All of lore.kernel.org
 help / color / mirror / Atom feed
* dmix optimization
@ 2021-08-02  9:25 Giuliano Zannetti - ART S.p.A.
  2021-08-02 16:27 ` Geraldo Nascimento
  2021-08-03  7:26 ` I: " Giuliano Zannetti - ART S.p.A.
  0 siblings, 2 replies; 4+ messages in thread
From: Giuliano Zannetti - ART S.p.A. @ 2021-08-02  9:25 UTC (permalink / raw)
  To: alsa-devel

Hi,

I'm trying to optimize the dmix because I'm working with a big number of channels (up to 16) and in this case the dmix has not a negligible impact on performance.

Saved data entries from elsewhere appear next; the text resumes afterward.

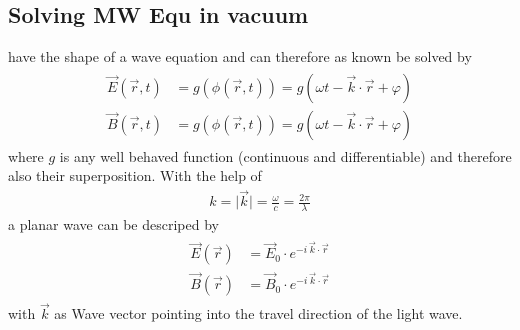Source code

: \subsection{Solving MW Equ in vacuum}
% 
 have the shape of a wave equation and can therefore as known be solved by
% 
% 
\begin{align}
\begin{split} \label{eq::dgl_solution}
  \vec{E}( \vec{r}, t ) &= g(\phi( \vec{r}, t )) = g( \omega t - \vec{k} \cdot \vec{r} + \varphi)\\
  \vec{B}( \vec{r}, t ) &= g(\phi( \vec{r}, t )) = g( \omega t - \vec{k} \cdot \vec{r} + \varphi )
\end{split}
\end{align}
% 
where $g$ is any well behaved function (continuous and differentiable) and therefore also their superposition.
% 
With the help of
% 
\begin{align}
k = \mathopen| \vec{k} \mathclose| = \frac{\omega}{c} =  \frac{2 \pi}{\lambda}
\end{align}
% 
a planar wave can be descriped by
% 
\begin{align}
\begin{split} \label{eq::plane_wave}
\vec{E}(\vec{r}) &= \vec{E}_0 \cdot e^{ -i \, \vec{k} \cdot \vec{r} }\\
 \vec{B}(\vec{r}) &= \vec{B}_0 \cdot e^{ -i \, \vec{k} \cdot \vec{r} }
\end{split}
\end{align}
% 
with $\vec{k}$ as Wave vector pointing into the travel direction of the light wave.
% 
%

I'm working with ALSA 1.1.9. I gave my first look to the generic_mix_areas_16_native function (https://github.com/alsa-project/alsa-lib/blob/v1.1.9/src/pcm/pcm_dmix_generic.c#L130).

I would ask you if I can avoid to check, for each loop iteration, if the current dst sample is not 0.

    for (;;) {
        sample = *src;
        if (! *dst) {
            *sum = sample;
            *dst = *src;
        } else {
            sample += *sum;
            *sum = sample;
            if (sample > 0x7fff)
                sample = 0x7fff;
            else if (sample < -0x8000)
                sample = -0x8000;
            *dst = sample;
        }
        if (!--size)
            return;
        src = (signed short *) ((char *)src + src_step);
        dst = (signed short *) ((char *)dst + dst_step);
        sum = (signed int *)   ((char *)sum + sum_step);
    }

Could it be possible check for the first sample of the period only, as reported in the code below? My assumption is that if dst[0] is 0 also dst[1] ... dst[period-1] will be 0, and I don't need to check every time. This is already an optimization, but it could be also a starting point for other optimization based on my HW. But, first of all, I would ask to you if my assumption is right.

    if (! *dst) {
        for (;;) {
            sample = *src;
            *sum = sample;
            *dst = *src;

            if (!--size)
                return;

            src = (signed short *) ((char *)src + src_step);
            dst = (signed short *) ((char *)dst + dst_step);
            sum = (signed int *)   ((char *)sum + sum_step);
        }

    } else {
        for (;;) {
            sample = *src;
            sample += *sum;
            *sum = sample;

            if (sample > 0x7fff)
                sample = 0x7fff;
            else if (sample < -0x8000)
                sample = -0x8000;
            *dst = sample;

            if (!--size)
                return;

            src = (signed short *) ((char *)src + src_step);
            dst = (signed short *) ((char *)dst + dst_step);
            sum = (signed int *)   ((char *)sum + sum_step);
        }
    }

Thank you!

Best Regards,
Giuliano

^ permalink raw reply	[flat|nested] 4+ messages in thread

* Re: dmix optimization
  2021-08-02  9:25 dmix optimization Giuliano Zannetti - ART S.p.A.
@ 2021-08-02 16:27 ` Geraldo Nascimento
  2021-08-03  7:26 ` I: " Giuliano Zannetti - ART S.p.A.
  1 sibling, 0 replies; 4+ messages in thread
From: Geraldo Nascimento @ 2021-08-02 16:27 UTC (permalink / raw)
  To: Giuliano Zannetti - ART S.p.A.; +Cc: alsa-devel

Hello Giuliano,

My suggestion is to repost your question with Cc: to Jaroslav Kysela
and Takashi Iwai.

I *think* Takashi Iwai deals more with kernelspace and Jaroslav Kysela
is the one that can help you with alsa-lib.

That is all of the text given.